WHAT THIS TASK INVOLVES | For the material that follows, list every line containing the word "change".
::::
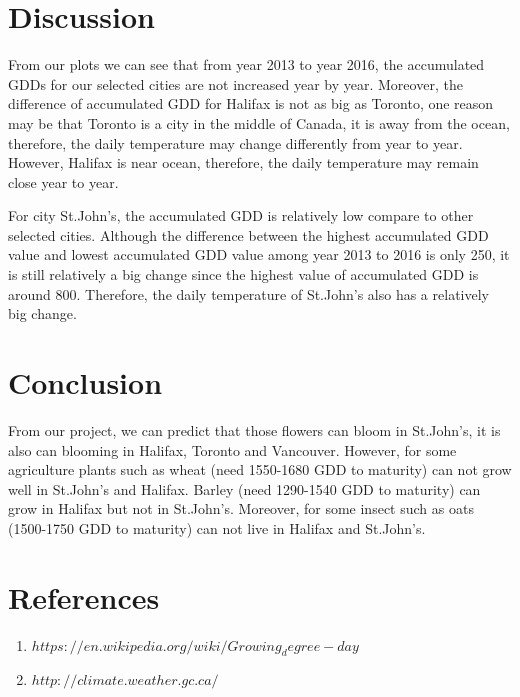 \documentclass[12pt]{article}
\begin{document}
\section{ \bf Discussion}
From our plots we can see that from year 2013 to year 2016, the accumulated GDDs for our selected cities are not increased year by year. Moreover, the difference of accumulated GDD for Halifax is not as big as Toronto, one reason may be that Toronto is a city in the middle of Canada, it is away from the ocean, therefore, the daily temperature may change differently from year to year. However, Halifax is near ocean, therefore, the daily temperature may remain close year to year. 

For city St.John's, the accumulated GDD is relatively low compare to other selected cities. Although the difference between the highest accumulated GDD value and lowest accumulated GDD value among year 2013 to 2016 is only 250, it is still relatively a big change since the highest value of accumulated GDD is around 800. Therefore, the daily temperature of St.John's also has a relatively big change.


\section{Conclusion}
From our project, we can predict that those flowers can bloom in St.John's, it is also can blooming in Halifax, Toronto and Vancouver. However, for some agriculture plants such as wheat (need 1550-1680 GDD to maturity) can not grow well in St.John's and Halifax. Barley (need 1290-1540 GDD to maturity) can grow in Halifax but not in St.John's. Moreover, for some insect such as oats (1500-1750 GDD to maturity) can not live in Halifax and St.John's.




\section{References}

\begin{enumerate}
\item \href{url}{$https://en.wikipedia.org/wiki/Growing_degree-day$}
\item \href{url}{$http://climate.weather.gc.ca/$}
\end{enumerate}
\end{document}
::::
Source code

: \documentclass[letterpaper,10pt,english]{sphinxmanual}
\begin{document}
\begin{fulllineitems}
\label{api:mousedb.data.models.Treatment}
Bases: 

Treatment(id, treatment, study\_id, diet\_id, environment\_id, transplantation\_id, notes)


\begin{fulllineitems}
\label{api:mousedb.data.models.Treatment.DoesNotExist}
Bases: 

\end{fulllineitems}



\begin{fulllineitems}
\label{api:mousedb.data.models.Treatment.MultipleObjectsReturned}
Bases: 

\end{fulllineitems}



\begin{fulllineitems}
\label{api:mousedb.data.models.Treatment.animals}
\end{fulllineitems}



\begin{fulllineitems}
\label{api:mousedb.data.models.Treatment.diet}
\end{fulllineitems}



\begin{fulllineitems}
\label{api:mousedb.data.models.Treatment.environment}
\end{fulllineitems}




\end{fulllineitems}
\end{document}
::::
EXERCISE ANSWER |
From our plots we can see that from year 2013 to year 2016, the accumulated GDDs for our selected cities are not increased year by year. Moreover, the difference of accumulated GDD for Halifax is not as big as Toronto, one reason may be that Toronto is a city in the middle of Canada, it is away from the ocean, therefore, the daily temperature may change differently from year to year. However, Halifax is near ocean, therefore, the daily temperature may remain close year to year. 
For city St.John's, the accumulated GDD is relatively low compare to other selected cities. Although the difference between the highest accumulated GDD value and lowest accumulated GDD value among year 2013 to 2016 is only 250, it is still relatively a big change since the highest value of accumulated GDD is around 800. Therefore, the daily temperature of St.John's also has a relatively big change.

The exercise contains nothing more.